EXERCISE: When you write out the listing, keep every character and omit the pictures.
-- ENTRIES SHOWN follows --
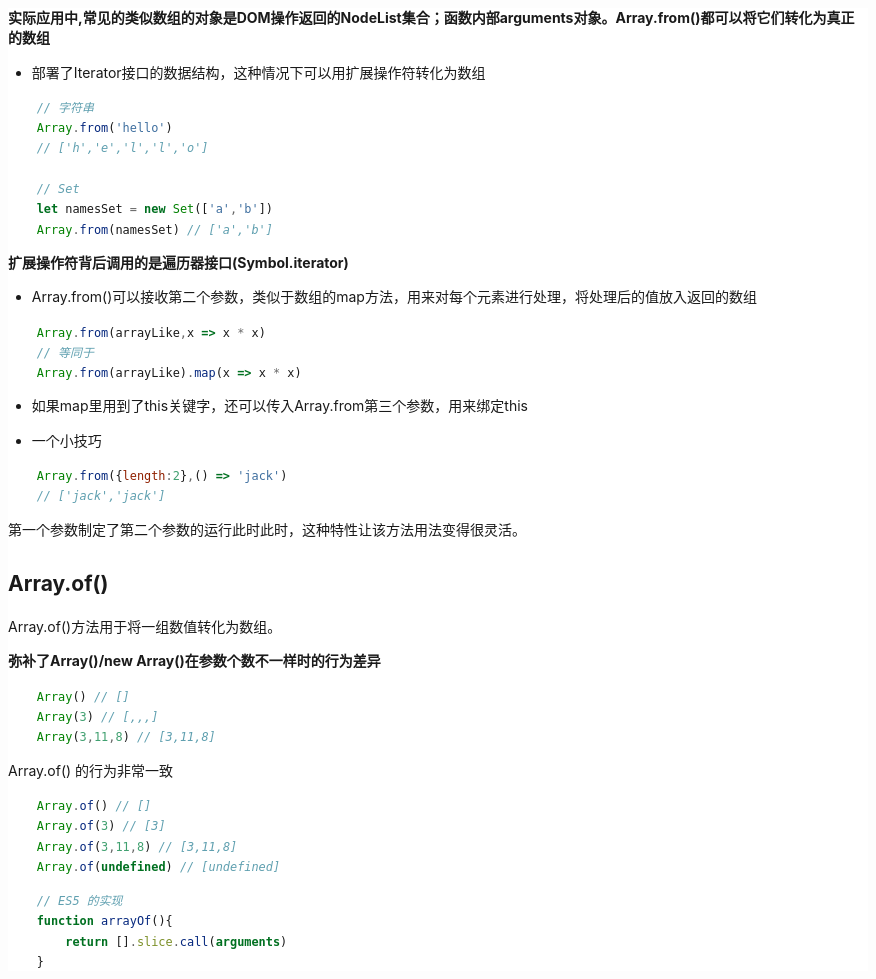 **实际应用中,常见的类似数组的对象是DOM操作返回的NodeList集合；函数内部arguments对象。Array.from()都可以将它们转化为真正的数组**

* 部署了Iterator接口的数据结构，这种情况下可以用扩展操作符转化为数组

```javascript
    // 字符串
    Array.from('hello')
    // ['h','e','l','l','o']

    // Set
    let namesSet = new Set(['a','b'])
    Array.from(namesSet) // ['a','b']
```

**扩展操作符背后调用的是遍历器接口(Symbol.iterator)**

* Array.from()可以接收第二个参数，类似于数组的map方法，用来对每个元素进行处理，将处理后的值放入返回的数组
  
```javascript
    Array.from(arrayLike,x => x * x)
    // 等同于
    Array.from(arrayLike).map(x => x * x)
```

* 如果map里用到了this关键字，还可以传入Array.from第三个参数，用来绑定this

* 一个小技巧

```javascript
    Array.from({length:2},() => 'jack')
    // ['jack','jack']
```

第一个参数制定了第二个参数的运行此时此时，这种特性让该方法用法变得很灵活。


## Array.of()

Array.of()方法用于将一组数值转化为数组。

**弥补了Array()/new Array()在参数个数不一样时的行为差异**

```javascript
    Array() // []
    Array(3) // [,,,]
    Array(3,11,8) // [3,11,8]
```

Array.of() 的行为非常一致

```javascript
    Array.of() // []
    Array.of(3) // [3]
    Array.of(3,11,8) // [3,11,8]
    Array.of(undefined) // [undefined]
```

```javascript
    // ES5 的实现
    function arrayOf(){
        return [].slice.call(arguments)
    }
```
-- ENTRIES SHOWN concluded --
PROBLEM SOLUTION:
 **实际应用中,常见的类似数组的对象是DOM操作返回的NodeList集合；函数内部arguments对象。Array.from()都可以将它们转化为真正的数组**

* 部署了Iterator接口的数据结构，这种情况下可以用扩展操作符转化为数组

```javascript
    // 字符串
    Array.from('hello')
    // ['h','e','l','l','o']

    // Set
    let namesSet = new Set(['a','b'])
    Array.from(namesSet) // ['a','b']
```

**扩展操作符背后调用的是遍历器接口(Symbol.iterator)**

* Array.from()可以接收第二个参数，类似于数组的map方法，用来对每个元素进行处理，将处理后的值放入返回的数组
  
```javascript
    Array.from(arrayLike,x => x * x)
    // 等同于
    Array.from(arrayLike).map(x => x * x)
```

* 如果map里用到了this关键字，还可以传入Array.from第三个参数，用来绑定this

* 一个小技巧

```javascript
    Array.from({length:2},() => 'jack')
    // ['jack','jack']
```

第一个参数制定了第二个参数的运行此时此时，这种特性让该方法用法变得很灵活。


## Array.of()

Array.of()方法用于将一组数值转化为数组。

**弥补了Array()/new Array()在参数个数不一样时的行为差异**

```javascript
    Array() // []
    Array(3) // [,,,]
    Array(3,11,8) // [3,11,8]
```

Array.of() 的行为非常一致

```javascript
    Array.of() // []
    Array.of(3) // [3]
    Array.of(3,11,8) // [3,11,8]
    Array.of(undefined) // [undefined]
```

```javascript
    // ES5 的实现
    function arrayOf(){
        return [].slice.call(arguments)
    }
```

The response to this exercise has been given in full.